Mamontowicz uczestniczył w rozpoznaniu i złożeniu swojej siostry do trumny w Moskwie. - Identyfikacja odbyła się na podstawie obrączek, które miała na palcu. Miała dwie: jedną z datą ślubu i drugą, charakterystyczną, którą też nosiła. Po nich ją rozpoznaliśmy, przy nas były one zdejmowane z palca. Ciało było pokrojone, rozprute nogi i inne miejsca, widoczne były szwy. Po identyfikacji ciało z powrotem zjechało na dół - powiedział w rozmowie z wpolityce.pl.
Jak dodaje, bliscy zmarłej prezes Polskiego Fundacji Katyńskiej uczestniczyli w pożegnaniu do końca. Trumna została przy nich zamknięta i zalutowana. Przybito również tabliczkę z nazwiskiem. - Ciało wtedy widziałem po raz ostatni, modliliśmy się jeszcze przy nim, włożyliśmy do trumny różaniec. Obrączki nie zakładaliśmy jej już z powrotem na palec, bo to już było niemożliwe. Były włożone w malutką torebkę foliową i przypięte do ciała - dodał Mamontowicz.

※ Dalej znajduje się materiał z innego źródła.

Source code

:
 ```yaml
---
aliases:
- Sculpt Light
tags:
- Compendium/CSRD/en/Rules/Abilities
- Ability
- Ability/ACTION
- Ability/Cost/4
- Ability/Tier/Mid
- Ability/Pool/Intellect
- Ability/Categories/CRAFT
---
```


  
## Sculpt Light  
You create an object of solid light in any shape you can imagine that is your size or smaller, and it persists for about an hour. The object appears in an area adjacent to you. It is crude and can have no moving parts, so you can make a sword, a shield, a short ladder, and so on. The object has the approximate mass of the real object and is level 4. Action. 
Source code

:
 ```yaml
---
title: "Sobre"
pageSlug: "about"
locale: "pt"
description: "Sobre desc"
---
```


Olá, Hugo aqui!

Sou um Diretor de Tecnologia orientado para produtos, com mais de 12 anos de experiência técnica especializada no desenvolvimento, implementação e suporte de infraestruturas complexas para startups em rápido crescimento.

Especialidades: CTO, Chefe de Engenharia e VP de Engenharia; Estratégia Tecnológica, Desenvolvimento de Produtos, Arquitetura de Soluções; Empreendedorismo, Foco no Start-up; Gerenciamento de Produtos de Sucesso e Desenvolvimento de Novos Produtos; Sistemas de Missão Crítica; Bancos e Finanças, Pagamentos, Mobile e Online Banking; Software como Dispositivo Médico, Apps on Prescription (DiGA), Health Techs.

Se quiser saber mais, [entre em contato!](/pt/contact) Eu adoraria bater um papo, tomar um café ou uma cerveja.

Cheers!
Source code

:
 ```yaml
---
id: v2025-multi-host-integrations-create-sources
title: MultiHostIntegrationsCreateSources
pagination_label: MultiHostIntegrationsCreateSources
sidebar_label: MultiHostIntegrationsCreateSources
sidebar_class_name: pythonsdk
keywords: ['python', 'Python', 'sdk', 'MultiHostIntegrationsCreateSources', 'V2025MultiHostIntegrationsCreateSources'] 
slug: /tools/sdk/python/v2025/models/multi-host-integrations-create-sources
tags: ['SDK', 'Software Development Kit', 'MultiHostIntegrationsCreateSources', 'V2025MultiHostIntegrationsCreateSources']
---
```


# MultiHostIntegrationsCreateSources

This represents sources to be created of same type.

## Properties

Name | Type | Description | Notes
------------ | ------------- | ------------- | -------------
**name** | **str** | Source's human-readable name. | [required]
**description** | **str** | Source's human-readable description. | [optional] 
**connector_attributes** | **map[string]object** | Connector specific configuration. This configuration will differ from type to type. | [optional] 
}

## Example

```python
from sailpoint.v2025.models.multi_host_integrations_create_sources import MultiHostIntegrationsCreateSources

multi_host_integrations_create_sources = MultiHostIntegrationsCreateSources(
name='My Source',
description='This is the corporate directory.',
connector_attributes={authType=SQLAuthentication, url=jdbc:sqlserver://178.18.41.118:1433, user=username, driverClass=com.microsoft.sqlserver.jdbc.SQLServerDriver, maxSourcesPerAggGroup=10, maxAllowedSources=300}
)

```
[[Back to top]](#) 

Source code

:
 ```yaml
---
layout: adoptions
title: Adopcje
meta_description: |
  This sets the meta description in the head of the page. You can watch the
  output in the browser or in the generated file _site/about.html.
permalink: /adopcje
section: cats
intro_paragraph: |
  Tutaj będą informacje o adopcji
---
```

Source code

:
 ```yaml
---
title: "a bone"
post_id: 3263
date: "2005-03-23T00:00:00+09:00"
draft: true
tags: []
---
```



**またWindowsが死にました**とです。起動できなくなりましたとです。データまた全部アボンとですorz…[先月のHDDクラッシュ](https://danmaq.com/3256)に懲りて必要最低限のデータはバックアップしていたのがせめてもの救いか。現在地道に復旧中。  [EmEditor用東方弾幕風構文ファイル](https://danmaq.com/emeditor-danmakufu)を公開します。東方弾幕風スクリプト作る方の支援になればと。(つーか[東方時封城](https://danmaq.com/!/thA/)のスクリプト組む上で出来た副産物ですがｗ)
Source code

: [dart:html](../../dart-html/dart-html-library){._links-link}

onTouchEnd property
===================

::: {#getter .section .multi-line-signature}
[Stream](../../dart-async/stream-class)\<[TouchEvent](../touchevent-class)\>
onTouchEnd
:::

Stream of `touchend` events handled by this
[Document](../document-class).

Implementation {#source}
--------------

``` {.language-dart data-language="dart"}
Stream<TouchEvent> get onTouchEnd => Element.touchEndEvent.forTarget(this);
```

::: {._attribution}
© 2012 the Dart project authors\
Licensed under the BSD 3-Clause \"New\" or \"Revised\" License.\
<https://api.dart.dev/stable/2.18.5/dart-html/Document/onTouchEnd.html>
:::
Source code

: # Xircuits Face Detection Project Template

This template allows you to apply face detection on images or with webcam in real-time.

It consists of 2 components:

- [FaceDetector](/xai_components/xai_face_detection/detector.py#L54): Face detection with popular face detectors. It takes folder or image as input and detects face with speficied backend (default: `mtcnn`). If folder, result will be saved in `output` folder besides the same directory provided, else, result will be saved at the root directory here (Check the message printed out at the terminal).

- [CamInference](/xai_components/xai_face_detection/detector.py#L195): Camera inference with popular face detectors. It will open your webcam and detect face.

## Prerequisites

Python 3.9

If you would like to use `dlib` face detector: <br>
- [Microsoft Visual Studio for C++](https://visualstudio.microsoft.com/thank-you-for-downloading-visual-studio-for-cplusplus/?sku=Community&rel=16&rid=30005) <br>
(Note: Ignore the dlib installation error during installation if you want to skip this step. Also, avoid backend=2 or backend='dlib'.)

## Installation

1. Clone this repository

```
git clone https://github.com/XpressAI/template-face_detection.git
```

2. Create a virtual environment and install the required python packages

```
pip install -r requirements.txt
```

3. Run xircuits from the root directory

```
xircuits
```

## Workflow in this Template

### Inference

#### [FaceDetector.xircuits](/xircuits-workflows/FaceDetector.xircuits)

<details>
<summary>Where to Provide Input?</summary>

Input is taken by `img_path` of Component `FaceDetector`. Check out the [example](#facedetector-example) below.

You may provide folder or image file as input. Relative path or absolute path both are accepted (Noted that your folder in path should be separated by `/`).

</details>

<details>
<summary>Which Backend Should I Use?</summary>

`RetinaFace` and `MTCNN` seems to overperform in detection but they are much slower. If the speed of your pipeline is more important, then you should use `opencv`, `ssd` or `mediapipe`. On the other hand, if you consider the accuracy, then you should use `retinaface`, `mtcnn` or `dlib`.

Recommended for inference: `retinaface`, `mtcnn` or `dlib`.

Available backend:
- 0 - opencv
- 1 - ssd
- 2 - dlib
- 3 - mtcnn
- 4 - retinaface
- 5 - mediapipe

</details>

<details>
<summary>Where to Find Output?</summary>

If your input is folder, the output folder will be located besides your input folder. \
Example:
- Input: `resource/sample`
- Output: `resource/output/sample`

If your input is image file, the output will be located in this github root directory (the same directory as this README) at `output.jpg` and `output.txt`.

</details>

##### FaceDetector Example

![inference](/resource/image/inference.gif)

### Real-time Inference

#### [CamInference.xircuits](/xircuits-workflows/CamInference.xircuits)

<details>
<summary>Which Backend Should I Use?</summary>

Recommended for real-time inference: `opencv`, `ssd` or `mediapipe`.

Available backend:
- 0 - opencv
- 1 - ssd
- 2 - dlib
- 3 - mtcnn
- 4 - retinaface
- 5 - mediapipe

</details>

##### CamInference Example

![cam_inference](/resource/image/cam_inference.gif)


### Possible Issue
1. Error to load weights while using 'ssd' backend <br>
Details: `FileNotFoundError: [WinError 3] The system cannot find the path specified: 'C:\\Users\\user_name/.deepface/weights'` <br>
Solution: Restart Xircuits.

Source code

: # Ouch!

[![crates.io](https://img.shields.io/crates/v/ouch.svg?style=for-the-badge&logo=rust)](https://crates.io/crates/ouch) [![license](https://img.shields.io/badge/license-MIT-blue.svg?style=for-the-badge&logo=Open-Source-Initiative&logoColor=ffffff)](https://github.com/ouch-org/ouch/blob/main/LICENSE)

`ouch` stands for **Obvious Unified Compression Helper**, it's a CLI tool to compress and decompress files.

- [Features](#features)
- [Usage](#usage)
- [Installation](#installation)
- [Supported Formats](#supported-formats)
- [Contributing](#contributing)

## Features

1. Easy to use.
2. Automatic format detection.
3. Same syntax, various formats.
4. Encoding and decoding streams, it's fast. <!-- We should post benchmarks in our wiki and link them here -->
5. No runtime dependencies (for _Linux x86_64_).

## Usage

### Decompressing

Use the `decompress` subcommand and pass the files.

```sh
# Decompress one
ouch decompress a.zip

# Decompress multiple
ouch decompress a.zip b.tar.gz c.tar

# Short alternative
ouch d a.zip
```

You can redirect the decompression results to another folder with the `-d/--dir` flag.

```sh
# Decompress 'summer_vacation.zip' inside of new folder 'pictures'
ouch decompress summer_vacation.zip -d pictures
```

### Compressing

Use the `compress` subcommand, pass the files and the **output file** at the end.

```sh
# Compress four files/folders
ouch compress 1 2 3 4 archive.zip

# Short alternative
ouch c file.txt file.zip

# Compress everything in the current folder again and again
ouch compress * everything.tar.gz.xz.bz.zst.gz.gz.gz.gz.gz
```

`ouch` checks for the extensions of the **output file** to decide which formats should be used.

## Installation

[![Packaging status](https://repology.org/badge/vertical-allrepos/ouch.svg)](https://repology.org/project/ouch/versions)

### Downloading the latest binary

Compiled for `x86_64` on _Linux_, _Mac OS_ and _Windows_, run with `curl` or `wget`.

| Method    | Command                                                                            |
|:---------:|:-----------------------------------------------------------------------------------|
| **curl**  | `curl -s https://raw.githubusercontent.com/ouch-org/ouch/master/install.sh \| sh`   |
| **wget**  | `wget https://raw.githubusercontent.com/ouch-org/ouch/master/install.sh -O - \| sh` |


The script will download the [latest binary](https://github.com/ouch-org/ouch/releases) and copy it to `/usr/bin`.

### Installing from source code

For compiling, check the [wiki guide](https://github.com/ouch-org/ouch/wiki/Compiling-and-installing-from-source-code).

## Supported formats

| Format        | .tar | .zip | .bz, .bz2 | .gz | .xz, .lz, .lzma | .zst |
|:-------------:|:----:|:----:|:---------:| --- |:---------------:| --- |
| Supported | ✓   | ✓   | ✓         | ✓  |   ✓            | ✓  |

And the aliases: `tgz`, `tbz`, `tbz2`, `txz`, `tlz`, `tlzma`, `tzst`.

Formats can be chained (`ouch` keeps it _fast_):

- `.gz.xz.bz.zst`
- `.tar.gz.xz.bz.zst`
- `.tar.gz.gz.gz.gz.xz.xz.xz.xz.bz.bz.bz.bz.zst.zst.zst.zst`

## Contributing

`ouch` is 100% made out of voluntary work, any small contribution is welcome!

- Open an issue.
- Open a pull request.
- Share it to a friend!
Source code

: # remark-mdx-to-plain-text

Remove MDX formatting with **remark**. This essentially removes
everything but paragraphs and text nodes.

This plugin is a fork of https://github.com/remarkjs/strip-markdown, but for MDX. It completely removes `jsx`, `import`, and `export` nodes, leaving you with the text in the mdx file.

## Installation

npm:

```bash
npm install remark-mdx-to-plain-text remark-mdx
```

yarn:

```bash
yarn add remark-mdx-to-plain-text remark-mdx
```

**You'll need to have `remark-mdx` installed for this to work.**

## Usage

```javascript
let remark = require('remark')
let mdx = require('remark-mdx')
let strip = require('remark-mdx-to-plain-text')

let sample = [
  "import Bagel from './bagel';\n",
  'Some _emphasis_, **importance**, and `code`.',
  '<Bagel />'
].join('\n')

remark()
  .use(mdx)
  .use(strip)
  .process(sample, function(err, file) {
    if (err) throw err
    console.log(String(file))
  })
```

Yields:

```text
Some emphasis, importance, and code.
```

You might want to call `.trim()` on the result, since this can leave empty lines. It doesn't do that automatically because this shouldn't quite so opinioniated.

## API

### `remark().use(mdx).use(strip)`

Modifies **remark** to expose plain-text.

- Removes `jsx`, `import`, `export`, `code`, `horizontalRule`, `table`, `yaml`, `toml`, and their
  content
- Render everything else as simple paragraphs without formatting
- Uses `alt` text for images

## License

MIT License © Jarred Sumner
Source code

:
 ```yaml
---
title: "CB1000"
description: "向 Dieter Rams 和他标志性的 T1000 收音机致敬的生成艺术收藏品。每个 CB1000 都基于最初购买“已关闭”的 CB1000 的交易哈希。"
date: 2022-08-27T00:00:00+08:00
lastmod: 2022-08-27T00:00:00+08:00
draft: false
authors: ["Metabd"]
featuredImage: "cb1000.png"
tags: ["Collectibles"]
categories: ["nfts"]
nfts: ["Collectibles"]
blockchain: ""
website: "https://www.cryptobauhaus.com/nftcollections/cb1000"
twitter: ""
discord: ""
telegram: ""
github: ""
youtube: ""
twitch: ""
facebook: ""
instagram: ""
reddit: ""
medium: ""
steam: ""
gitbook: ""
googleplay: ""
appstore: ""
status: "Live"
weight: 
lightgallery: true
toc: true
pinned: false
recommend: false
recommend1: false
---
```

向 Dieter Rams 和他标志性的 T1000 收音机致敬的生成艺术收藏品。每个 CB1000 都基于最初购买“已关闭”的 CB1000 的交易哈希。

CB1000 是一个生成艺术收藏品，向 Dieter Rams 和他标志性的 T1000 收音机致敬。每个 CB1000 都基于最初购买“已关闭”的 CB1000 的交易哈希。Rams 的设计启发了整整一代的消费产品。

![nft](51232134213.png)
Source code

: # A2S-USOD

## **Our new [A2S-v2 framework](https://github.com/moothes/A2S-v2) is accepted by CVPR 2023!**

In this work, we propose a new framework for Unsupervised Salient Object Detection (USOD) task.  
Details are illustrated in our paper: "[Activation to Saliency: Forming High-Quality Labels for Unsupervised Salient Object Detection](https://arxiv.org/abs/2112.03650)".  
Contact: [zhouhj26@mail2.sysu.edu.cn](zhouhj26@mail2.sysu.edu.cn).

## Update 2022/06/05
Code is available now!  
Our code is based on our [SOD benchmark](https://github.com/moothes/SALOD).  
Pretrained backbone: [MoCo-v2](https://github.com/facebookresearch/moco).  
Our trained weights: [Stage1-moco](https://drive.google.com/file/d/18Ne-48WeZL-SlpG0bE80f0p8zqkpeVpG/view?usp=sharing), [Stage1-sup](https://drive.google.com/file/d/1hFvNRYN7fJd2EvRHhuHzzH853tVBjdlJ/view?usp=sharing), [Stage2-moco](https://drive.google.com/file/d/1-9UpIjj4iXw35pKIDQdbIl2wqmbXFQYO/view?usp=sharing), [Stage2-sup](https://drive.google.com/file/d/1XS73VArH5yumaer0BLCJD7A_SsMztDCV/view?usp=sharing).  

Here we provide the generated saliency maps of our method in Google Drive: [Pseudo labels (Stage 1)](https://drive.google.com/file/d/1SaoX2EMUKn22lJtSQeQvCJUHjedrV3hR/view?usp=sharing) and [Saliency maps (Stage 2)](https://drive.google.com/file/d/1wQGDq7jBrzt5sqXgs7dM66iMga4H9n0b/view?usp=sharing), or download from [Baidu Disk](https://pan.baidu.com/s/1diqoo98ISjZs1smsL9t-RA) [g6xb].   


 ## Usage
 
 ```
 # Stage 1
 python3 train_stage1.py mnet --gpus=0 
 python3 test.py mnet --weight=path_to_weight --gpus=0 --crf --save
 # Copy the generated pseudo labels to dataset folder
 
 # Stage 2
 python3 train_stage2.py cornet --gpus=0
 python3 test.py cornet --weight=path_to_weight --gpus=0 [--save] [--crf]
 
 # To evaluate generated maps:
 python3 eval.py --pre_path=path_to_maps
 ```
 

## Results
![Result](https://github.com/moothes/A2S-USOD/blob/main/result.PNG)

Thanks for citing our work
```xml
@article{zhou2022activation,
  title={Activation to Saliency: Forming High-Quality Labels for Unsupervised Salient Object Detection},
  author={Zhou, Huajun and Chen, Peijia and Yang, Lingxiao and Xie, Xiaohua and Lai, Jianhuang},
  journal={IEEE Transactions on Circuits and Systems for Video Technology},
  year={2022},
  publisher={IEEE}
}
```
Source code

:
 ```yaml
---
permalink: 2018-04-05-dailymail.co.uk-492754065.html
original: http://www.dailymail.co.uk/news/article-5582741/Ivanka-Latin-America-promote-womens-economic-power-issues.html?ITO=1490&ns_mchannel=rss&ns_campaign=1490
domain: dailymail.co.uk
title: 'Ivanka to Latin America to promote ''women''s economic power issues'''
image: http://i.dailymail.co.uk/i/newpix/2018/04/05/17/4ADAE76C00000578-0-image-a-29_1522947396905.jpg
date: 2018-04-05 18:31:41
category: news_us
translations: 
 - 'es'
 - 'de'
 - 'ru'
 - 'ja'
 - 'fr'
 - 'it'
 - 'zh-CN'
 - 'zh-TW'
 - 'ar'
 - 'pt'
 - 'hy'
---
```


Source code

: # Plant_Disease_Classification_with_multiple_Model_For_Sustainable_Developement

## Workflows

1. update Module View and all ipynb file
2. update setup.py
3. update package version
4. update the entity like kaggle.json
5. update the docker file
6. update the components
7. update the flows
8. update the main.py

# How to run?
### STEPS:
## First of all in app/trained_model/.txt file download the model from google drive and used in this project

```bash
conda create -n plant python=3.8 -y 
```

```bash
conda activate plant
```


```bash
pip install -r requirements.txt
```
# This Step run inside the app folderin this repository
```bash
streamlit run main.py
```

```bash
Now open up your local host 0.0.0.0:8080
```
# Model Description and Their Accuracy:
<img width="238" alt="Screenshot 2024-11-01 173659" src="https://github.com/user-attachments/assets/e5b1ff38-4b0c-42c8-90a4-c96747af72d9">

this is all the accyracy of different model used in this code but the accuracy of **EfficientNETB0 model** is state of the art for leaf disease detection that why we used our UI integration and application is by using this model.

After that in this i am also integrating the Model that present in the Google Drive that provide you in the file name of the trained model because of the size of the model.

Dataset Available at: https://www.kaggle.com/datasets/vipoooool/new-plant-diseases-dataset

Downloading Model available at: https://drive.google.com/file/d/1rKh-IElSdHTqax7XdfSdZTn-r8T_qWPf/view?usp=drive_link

To pierwsza w tym roku ekshumacja ofiar katastrofy smoleńskiej. Prokuratura chce wykonać jeszcze 25 i zakończyć czynności w kwietniu.
W grudniu portal wyborcza.pl poinformował, że minister sprawiedliwości Zbigniew Ziobro awansował czterech prokuratorów z zespołu, który zajmuje się wyjaśnianiem katastrofy smoleńskiej. - Nie wiem, za co te awanse. Nie widać żadnych efektów śledztwa - ocenił tę decyzję jeden z informatorów gazety.